--- Available records Enclosed Below ---

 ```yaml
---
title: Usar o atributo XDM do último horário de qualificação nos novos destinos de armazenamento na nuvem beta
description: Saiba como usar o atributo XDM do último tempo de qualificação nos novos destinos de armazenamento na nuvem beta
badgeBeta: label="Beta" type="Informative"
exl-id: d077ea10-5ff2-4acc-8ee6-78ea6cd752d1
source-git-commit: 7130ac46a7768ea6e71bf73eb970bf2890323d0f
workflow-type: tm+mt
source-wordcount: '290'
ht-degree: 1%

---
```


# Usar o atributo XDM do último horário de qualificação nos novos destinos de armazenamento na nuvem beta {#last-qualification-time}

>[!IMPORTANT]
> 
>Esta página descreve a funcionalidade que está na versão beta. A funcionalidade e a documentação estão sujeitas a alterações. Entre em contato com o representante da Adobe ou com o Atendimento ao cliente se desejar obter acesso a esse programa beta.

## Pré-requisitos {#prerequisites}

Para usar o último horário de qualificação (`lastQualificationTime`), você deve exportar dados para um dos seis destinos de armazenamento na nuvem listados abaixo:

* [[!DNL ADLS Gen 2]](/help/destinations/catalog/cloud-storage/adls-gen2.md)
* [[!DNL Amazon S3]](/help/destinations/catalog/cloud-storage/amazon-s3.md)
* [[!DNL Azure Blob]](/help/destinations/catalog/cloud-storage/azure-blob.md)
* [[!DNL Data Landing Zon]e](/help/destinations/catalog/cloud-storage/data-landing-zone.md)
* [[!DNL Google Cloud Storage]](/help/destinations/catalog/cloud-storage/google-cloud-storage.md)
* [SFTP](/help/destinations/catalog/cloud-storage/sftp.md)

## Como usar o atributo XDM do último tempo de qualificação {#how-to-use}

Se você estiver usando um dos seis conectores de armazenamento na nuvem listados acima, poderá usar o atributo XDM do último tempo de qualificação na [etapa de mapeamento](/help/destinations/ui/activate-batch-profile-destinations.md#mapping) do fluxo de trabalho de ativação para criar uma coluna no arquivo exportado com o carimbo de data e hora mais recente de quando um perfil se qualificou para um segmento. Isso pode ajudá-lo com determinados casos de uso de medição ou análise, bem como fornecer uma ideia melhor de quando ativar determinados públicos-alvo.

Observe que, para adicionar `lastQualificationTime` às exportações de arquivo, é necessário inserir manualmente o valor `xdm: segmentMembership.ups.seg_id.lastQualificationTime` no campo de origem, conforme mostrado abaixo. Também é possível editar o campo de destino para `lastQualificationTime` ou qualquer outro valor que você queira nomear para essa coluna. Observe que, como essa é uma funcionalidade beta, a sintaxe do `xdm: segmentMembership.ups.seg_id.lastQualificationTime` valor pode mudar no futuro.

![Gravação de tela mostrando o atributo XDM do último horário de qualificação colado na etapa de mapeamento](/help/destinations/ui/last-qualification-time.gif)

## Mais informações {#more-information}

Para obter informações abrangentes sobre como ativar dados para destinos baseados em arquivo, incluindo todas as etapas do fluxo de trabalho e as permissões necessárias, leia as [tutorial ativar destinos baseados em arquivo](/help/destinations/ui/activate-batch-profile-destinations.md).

--- End of Enclosed Available records ---

Directions for this task:
Where does the string "storage" appear in the records above? Show every line that holds it.

Finished exercise:
* [[!DNL ADLS Gen 2]](/help/destinations/catalog/cloud-storage/adls-gen2.md)
* [[!DNL Amazon S3]](/help/destinations/catalog/cloud-storage/amazon-s3.md)
* [[!DNL Azure Blob]](/help/destinations/catalog/cloud-storage/azure-blob.md)
* [[!DNL Data Landing Zon]e](/help/destinations/catalog/cloud-storage/data-landing-zone.md)
* [[!DNL Google Cloud Storage]](/help/destinations/catalog/cloud-storage/google-cloud-storage.md)
* [SFTP](/help/destinations/catalog/cloud-storage/sftp.md)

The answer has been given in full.